Grant’s character is interesting for what he does not do, for the role I have been conditioned by modern movies to expect that he will take, but to which he never succumbs. Within this action movie, which features explosions (well, one explosion), a chase scene on the very faces of Mount Rushmore, and the pursuit of a running man by an airplane in the movie's signature scene—through all of this, Roger Thornhill never becomes an action hero. The character never embraces the action of the events, never relishes it or becomes excited by it as an encouragement to our excitement. Thornhill stands up to his captors more out of indignation than out of becoming a heroic adversary to their aims. There is nothing brash, combative, or dynamic about him. He keeps that gray suit practically all through the movie, shedding it at one point only to get it laundered.
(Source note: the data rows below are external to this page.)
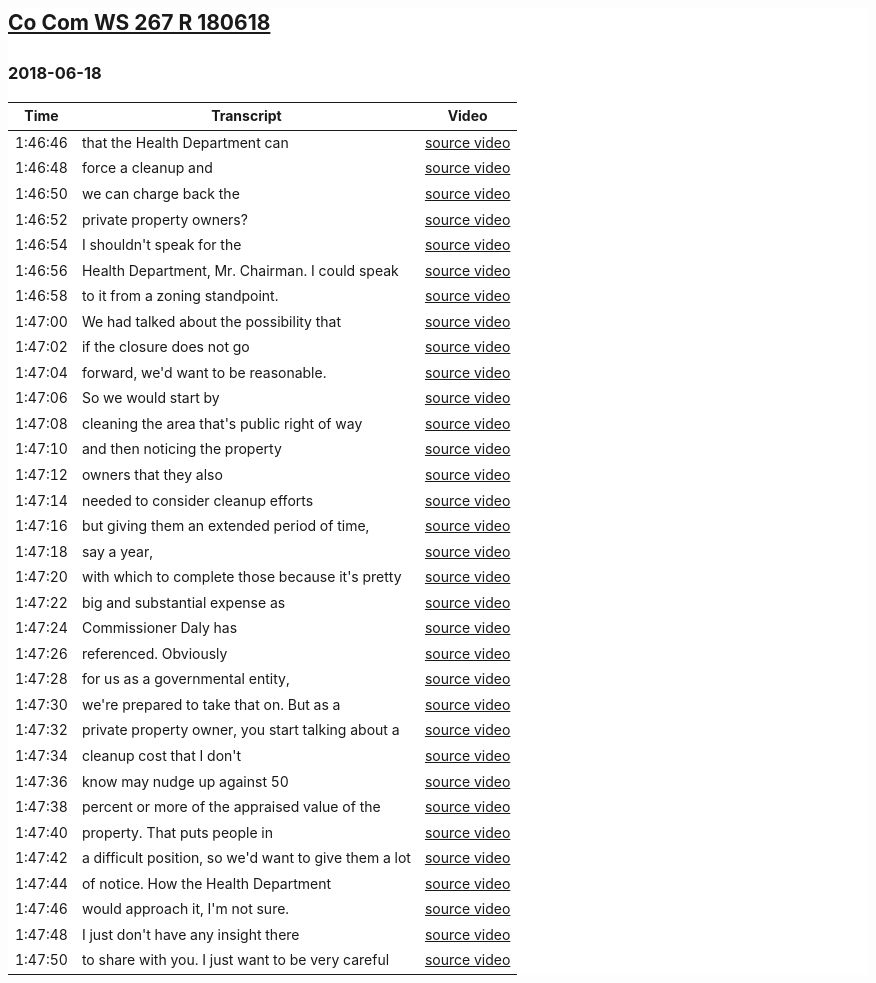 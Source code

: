 ## [Co Com WS 267 R 180618](https://archive.org/details/CoComWS267R180618)
### 2018-06-18
| Time| Transcript| Video|
|---------|----------------------------------------------------------------------------|--------------------------------------------------------------------------|
| 1:46:46| that the Health Department can| [source video](https://archive.org/details/CoComWS267R180618?start=6406)|
| 1:46:48| force a cleanup and| [source video](https://archive.org/details/CoComWS267R180618?start=6408)|
| 1:46:50| we can charge back the| [source video](https://archive.org/details/CoComWS267R180618?start=6410)|
| 1:46:52| private property owners?| [source video](https://archive.org/details/CoComWS267R180618?start=6412)|
| 1:46:54| I shouldn't speak for the| [source video](https://archive.org/details/CoComWS267R180618?start=6414)|
| 1:46:56| Health Department, Mr. Chairman. I could speak| [source video](https://archive.org/details/CoComWS267R180618?start=6416)|
| 1:46:58| to it from a zoning standpoint.| [source video](https://archive.org/details/CoComWS267R180618?start=6418)|
| 1:47:00| We had talked about the possibility that| [source video](https://archive.org/details/CoComWS267R180618?start=6420)|
| 1:47:02| if the closure does not go| [source video](https://archive.org/details/CoComWS267R180618?start=6422)|
| 1:47:04| forward, we'd want to be reasonable.| [source video](https://archive.org/details/CoComWS267R180618?start=6424)|
| 1:47:06| So we would start by| [source video](https://archive.org/details/CoComWS267R180618?start=6426)|
| 1:47:08| cleaning the area that's public right of way| [source video](https://archive.org/details/CoComWS267R180618?start=6428)|
| 1:47:10| and then noticing the property| [source video](https://archive.org/details/CoComWS267R180618?start=6430)|
| 1:47:12| owners that they also| [source video](https://archive.org/details/CoComWS267R180618?start=6432)|
| 1:47:14| needed to consider cleanup efforts| [source video](https://archive.org/details/CoComWS267R180618?start=6434)|
| 1:47:16| but giving them an extended period of time,| [source video](https://archive.org/details/CoComWS267R180618?start=6436)|
| 1:47:18| say a year,| [source video](https://archive.org/details/CoComWS267R180618?start=6438)|
| 1:47:20| with which to complete those because it's pretty| [source video](https://archive.org/details/CoComWS267R180618?start=6440)|
| 1:47:22| big and substantial expense as| [source video](https://archive.org/details/CoComWS267R180618?start=6442)|
| 1:47:24| Commissioner Daly has| [source video](https://archive.org/details/CoComWS267R180618?start=6444)|
| 1:47:26| referenced. Obviously| [source video](https://archive.org/details/CoComWS267R180618?start=6446)|
| 1:47:28| for us as a governmental entity,| [source video](https://archive.org/details/CoComWS267R180618?start=6448)|
| 1:47:30| we're prepared to take that on. But as a| [source video](https://archive.org/details/CoComWS267R180618?start=6450)|
| 1:47:32| private property owner, you start talking about a| [source video](https://archive.org/details/CoComWS267R180618?start=6452)|
| 1:47:34| cleanup cost that I don't| [source video](https://archive.org/details/CoComWS267R180618?start=6454)|
| 1:47:36| know may nudge up against 50| [source video](https://archive.org/details/CoComWS267R180618?start=6456)|
| 1:47:38| percent or more of the appraised value of the| [source video](https://archive.org/details/CoComWS267R180618?start=6458)|
| 1:47:40| property. That puts people in| [source video](https://archive.org/details/CoComWS267R180618?start=6460)|
| 1:47:42| a difficult position, so we'd want to give them a lot| [source video](https://archive.org/details/CoComWS267R180618?start=6462)|
| 1:47:44| of notice. How the Health Department| [source video](https://archive.org/details/CoComWS267R180618?start=6464)|
| 1:47:46| would approach it, I'm not sure.| [source video](https://archive.org/details/CoComWS267R180618?start=6466)|
| 1:47:48| I just don't have any insight there| [source video](https://archive.org/details/CoComWS267R180618?start=6468)|
| 1:47:50| to share with you. I just want to be very careful| [source video](https://archive.org/details/CoComWS267R180618?start=6470)|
And he does not fight. Today, the routine convention of the action movie has the hero discovering some previously unknown skill or inclination for fighting his antagonists. By contrast, in this movie, we have a scene with Grant in which he judges that he can’t overcome his captors and refuses even to try. The message of the modern action movie is that physical action is a better way, the transcendent way, and the ending of such a movie typically has its hero transformed into discovering he is better and more powerful than the banal and conforming way of his workaday society. Cary Grant discovers no such thing. To the contrary, he doubles down on his everyday world in the end. Once the villain is defeated and his character is free, he not only returns to his old life, but he pulls spy and female lead Eve Kendall (Eva Marie Saint) into that life with him by marrying her.

It wouldn’t last. The time of this movie’s release was just 17 years away from Taxi Driver’s portrayal of the same society as something festering, something in decay. Maybe either portrayal is exaggerated and maybe both are, but why these two portrayals? Why the change, across less than two decades? What did the moviegoers of 1959 believe, or what did they know?

I wrote in a previous post about how World War II casts a long shadow over the films I have been watching.

When North by Northwest was made, did people hold their society in higher regard? Did they appreciate society more than Taxi Driver’s audience did and more than we do now?

It would seem they did. And with reason: In the real world in which this movie was made, as recently as 14 years prior to the movie, the chance to move forward peacefully and flourish by wit within a smoothly humming society was denied to most. Families were separated and careers put on hold as soldiers and sailors served far away. Thus, our action heroes of today—including the violent protagonist of a version of this movie if it had been made today—would offer a transparent fiction to the audience of 1959. Presented with such a character, those viewers would have seen right through him.

For that audience, fighting was not transcendent. Fighting would not have made the movie interesting. The people then knew all about fighting. They knew what fighting looked like and what it could and could not accomplish. Violent action was not exotic, not drama.

Instead, strikingly, the theme of this movie, the predicament that apparently spoke to them and captured their attention, had to do with how to resist action being forced upon them.

The drama of North by Northwest turned on this question: Can the man brought into a dangerous situation against his will—in a way, drafted into that situation—find his way back home safely? And more than that, can he find his way up out of that action into living peacefully and living nobly once again? Living and thriving in society once again? Compared to these questions, the aspirations of our modern fantasies unfortunately point downward, point southerly, aiming the opposite way from this film’s direction.